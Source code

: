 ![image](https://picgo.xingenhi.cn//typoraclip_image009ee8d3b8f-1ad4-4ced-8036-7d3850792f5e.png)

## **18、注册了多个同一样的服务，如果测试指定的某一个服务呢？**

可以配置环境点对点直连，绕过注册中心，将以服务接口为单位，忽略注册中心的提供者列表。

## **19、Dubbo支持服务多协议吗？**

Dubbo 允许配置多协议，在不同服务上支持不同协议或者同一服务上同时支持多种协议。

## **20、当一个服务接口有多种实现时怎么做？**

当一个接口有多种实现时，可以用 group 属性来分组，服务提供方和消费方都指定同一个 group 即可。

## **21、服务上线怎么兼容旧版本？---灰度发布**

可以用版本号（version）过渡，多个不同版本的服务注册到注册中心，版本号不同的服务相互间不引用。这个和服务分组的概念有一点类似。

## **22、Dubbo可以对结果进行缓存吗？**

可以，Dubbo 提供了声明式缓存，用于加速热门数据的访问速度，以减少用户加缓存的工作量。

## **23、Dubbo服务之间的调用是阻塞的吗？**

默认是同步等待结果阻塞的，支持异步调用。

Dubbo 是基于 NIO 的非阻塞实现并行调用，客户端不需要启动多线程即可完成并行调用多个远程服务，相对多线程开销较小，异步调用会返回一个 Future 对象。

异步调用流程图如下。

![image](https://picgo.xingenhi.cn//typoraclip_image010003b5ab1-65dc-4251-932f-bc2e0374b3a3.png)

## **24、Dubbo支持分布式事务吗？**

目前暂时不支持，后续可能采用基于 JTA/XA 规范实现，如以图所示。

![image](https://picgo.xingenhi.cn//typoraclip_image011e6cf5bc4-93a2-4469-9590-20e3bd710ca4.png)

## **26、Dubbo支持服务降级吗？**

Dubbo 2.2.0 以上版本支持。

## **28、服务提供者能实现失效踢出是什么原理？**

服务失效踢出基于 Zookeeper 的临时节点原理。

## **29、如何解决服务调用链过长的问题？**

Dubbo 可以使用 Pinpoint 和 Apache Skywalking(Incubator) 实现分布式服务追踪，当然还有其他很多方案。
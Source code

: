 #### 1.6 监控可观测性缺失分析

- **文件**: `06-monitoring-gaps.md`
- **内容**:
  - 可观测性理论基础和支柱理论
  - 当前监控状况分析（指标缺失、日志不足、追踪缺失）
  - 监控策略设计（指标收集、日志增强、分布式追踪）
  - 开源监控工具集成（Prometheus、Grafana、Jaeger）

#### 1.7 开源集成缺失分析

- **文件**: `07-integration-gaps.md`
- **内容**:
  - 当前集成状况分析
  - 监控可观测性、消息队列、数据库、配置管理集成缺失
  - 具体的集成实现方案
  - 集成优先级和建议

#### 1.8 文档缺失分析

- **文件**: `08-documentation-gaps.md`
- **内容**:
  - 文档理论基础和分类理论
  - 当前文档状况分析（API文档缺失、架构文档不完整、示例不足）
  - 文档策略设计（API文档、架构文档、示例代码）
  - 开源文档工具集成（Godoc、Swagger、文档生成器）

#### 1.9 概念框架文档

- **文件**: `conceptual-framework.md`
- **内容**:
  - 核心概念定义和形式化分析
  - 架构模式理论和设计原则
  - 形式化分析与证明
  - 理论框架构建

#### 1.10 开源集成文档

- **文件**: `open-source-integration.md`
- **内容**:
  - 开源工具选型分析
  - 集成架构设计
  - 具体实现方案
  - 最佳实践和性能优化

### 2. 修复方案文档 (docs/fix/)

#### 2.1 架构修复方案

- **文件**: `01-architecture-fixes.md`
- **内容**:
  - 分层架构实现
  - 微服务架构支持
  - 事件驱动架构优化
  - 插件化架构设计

About this task: Look for the string "xingenhi" in the records, and copy every line where it is found.

Solution for this problem:
: ![image](https://picgo.xingenhi.cn//typoraclip_image009ee8d3b8f-1ad4-4ced-8036-7d3850792f5e.png)
![image](https://picgo.xingenhi.cn//typoraclip_image010003b5ab1-65dc-4251-932f-bc2e0374b3a3.png)
![image](https://picgo.xingenhi.cn//typoraclip_image011e6cf5bc4-93a2-4469-9590-20e3bd710ca4.png)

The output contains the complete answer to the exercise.